As far as I know, a black body is an ideal emitter. So how can it be that a non-ideal emitter emits more radiation than a black body?


This happens only in a very limited area at around 500nm, but it still happens: it looks like at the maximum it is around 15% above black body.



This seems impossibile for my understand of a black body. Especially because just for that there is the emissivity value ε, or better ε(λ)
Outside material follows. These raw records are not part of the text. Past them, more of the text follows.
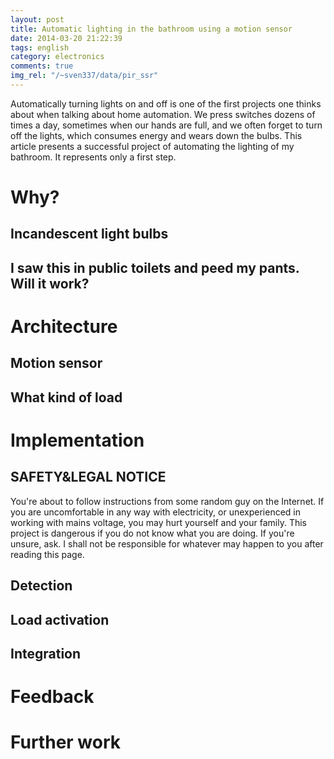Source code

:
 ```yaml
---
layout: post
title: Automatic lighting in the bathroom using a motion sensor
date: 2014-03-20 21:22:39
tags: english
category: electronics 
comments: true
img_rel: "/~sven337/data/pir_ssr"
---
```


Automatically turning lights on and off is one of the first projects one thinks about when talking about home automation. We press switches dozens of times a day, sometimes when our hands are full, and we often forget to turn off the lights, which consumes energy and wears down the bulbs.
This article presents a successful project of automating the lighting of my bathroom. It represents only a first step.

# Why?
## Incandescent light bulbs
## I saw this in public toilets and peed my pants. Will it work?
# Architecture
## Motion sensor
## What kind of load

# Implementation

## SAFETY&LEGAL NOTICE

You're about to follow instructions from some random guy on the Internet. If you are uncomfortable in any way with electricity, or unexperienced in working with mains voltage, you may hurt yourself and your family. This project is dangerous if you do not know what you are doing. If you're unsure, ask. I shall not be responsible for whatever may happen to you after reading this page. 

## Detection
## Load activation 
## Integration

# Feedback 
# Further work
Wikipedia Emissivity: Quantitatively, emissivity is the ratio of the thermal radiation from a surface to the radiation from an ideal black surface at the same temperature. The ratio varies from 0 to 1



Means 0 ≤ ε(λ) ≤ 1


What is the right interpretation? What is the sun doing there, seems like ε(500nm)=1.15?


Solar spectrum



Answer



The total radiative power emitted by the Sun is equivalent to the total radiative power emitted by an ideal black body with a temperature of 5778 K and a surface area equal to that of the Sun. This 5778 K is the Sun's effective temperature. The spectrum of the Sun is very close to that of a 5778 K black body, but there are deviations. Some are due to absorption and emission, but others result from three key items:





  • There is no such thing as black body. The concept of a black body is an idealization based on some simplifying assumptions. The Sun doesn't exactly satisfy those simplifying assumptions.




  • That effective temperature of 5778 K is based on total radiative power, the area under the curve of the Planck distribution. If the spectrum of sunlight falls short of the 5778 K black body spectrum some wavelengths it must necessarily rise above the 5778 K black body spectrum at others.
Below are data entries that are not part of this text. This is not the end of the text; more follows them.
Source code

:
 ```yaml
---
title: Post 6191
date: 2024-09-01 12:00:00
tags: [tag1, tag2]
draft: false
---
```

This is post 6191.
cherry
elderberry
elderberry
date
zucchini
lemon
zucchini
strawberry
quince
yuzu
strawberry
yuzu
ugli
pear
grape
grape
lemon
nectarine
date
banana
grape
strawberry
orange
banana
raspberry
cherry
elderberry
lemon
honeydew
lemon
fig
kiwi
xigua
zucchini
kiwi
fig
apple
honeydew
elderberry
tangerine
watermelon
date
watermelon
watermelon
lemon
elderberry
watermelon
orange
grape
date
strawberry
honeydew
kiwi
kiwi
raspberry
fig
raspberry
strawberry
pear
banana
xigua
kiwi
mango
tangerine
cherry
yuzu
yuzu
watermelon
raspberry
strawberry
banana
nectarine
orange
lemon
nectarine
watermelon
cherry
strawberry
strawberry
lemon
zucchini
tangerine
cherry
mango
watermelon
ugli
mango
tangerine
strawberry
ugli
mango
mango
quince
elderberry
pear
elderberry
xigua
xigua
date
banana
  • The primary reason the Sun fails to satisfy the assumptions that underly the Planck distribution is that we are seeing light from multiple temperature sources. The rest of this answer goes into this in detail





The Sun is not a solid body. It doesn't have a surface from which the radiation originates. The radiation we see from the Sun comes primarily from the Sun's photosphere, a roughly 500 kilometer thick layer near the top of the Sun. The chromosphere, transition region, and corona are above the photosphere. While these higher layers do make solar radiation deviate from the ideal black body curve, the primary source is the photosphere itself.
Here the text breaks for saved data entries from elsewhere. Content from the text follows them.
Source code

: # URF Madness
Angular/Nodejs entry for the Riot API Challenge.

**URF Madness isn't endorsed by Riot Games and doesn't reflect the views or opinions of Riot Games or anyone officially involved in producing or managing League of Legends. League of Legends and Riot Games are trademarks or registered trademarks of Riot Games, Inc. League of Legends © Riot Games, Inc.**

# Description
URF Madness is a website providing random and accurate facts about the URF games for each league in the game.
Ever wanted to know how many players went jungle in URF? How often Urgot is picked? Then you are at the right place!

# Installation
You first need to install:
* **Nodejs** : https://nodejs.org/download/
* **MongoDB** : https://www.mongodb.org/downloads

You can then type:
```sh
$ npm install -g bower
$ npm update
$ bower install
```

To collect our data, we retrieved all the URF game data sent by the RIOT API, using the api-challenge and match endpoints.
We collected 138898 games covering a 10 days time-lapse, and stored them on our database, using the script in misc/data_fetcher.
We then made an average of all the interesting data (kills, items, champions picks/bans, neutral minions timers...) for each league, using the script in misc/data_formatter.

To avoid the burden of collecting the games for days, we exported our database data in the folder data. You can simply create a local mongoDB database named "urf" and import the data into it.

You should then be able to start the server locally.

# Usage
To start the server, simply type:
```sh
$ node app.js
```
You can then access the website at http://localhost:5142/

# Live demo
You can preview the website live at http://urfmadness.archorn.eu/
The amount of light that is transmitted into empty space is a sharply increasing function of distance from the center. However, it is not a delta distribution. The light that does get through from those deeper layers has a higher temperature than the layers above it. The bulk of the radiation we see from the Sun comes from a ~500 km thick layer called the photosphere. The top of the photosphere has a temperature of about 4400 K and has a pressure of about 86.8 pascals. The bottom has a temperature of about 6000 K and a pressure of about 12500 pascals.


What we see is a blend of the radiation from throughout the photosphere. Some of the light comes from the top of the photosphere, some from the middle, some from the bottom, roughly weighted by pressure. The total spectrum looks close to that of a 5778 K black body, but the contribution from the bottommost part of the photosphere tilts the spectrum away from the ideal a bit, making the a tiny bit heavy for shorter wavelength radiation.